- **What is expected**: Return all lines from the listing below in which "Scales" appears.

- **Records to process**:
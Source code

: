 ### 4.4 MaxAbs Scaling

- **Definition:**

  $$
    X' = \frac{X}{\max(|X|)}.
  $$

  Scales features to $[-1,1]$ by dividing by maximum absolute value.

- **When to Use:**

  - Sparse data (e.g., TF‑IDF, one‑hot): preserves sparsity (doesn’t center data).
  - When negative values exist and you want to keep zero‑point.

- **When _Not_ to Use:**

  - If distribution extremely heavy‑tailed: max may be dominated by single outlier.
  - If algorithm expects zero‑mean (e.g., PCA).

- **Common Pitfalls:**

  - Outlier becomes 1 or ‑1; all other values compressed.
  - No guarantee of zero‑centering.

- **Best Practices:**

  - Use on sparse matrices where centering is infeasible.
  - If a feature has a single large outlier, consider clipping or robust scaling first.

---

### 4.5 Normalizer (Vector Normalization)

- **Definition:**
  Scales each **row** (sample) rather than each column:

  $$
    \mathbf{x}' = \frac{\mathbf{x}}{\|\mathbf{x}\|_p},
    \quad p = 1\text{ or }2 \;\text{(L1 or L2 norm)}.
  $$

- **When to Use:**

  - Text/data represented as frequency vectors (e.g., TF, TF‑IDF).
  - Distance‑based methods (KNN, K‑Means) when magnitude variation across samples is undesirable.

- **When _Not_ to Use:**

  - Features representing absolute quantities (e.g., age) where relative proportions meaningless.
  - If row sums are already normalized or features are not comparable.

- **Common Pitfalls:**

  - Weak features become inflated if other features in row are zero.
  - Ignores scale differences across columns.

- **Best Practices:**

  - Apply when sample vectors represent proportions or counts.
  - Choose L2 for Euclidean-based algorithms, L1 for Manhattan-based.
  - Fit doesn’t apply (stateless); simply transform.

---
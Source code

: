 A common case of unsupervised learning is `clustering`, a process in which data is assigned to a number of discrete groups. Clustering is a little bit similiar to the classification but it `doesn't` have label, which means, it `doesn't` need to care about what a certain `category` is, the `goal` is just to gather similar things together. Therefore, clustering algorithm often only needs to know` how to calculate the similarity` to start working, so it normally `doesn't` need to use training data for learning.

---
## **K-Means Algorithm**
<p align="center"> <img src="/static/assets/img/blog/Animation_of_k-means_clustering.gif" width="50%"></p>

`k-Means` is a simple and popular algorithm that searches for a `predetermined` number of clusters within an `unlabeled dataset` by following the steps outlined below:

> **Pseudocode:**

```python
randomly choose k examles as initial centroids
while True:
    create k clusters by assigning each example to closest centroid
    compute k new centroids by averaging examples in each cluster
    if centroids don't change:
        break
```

- **Answer to this task**:
  Scales features to $[-1,1]$ by dividing by maximum absolute value.
  Scales each **row** (sample) rather than each column:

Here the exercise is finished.